ABOUT THIS EXERCISE: How many separate lines in this material contain the string "until"? Respond with the number alone.
SOURCE MATERIAL Start Marker
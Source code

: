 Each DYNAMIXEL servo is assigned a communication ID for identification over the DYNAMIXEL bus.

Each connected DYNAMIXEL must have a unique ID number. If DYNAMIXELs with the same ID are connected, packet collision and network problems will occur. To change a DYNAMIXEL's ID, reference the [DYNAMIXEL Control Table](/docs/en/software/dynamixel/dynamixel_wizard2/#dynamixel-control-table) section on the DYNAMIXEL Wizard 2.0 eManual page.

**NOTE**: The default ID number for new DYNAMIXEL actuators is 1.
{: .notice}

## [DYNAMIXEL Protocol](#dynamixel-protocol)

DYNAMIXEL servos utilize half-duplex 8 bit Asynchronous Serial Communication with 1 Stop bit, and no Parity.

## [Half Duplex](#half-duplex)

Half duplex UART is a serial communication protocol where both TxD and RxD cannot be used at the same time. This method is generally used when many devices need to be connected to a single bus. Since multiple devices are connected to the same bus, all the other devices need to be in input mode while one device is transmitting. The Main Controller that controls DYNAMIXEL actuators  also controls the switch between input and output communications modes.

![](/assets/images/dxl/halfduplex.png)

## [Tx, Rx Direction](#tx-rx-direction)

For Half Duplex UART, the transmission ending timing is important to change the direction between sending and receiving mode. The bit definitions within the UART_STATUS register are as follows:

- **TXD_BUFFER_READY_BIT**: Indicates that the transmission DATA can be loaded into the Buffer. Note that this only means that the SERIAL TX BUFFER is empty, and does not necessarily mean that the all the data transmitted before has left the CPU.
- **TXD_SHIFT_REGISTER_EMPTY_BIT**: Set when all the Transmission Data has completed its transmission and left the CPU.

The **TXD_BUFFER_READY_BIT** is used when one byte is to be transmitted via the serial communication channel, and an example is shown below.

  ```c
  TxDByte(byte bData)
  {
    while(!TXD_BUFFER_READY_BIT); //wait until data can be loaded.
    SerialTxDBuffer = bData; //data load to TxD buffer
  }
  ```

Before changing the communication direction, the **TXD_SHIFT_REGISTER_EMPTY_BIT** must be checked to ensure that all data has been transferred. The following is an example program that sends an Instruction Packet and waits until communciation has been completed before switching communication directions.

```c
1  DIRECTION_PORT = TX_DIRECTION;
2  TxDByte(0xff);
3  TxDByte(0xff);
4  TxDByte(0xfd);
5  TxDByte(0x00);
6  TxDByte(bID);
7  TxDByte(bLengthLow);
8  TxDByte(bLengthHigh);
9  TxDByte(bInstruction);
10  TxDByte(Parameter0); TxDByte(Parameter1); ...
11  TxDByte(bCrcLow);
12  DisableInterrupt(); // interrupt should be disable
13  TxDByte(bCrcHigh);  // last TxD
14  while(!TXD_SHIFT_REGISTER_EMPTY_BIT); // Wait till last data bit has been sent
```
SOURCE MATERIAL End Marker
COMPLETED EXERCISE: 2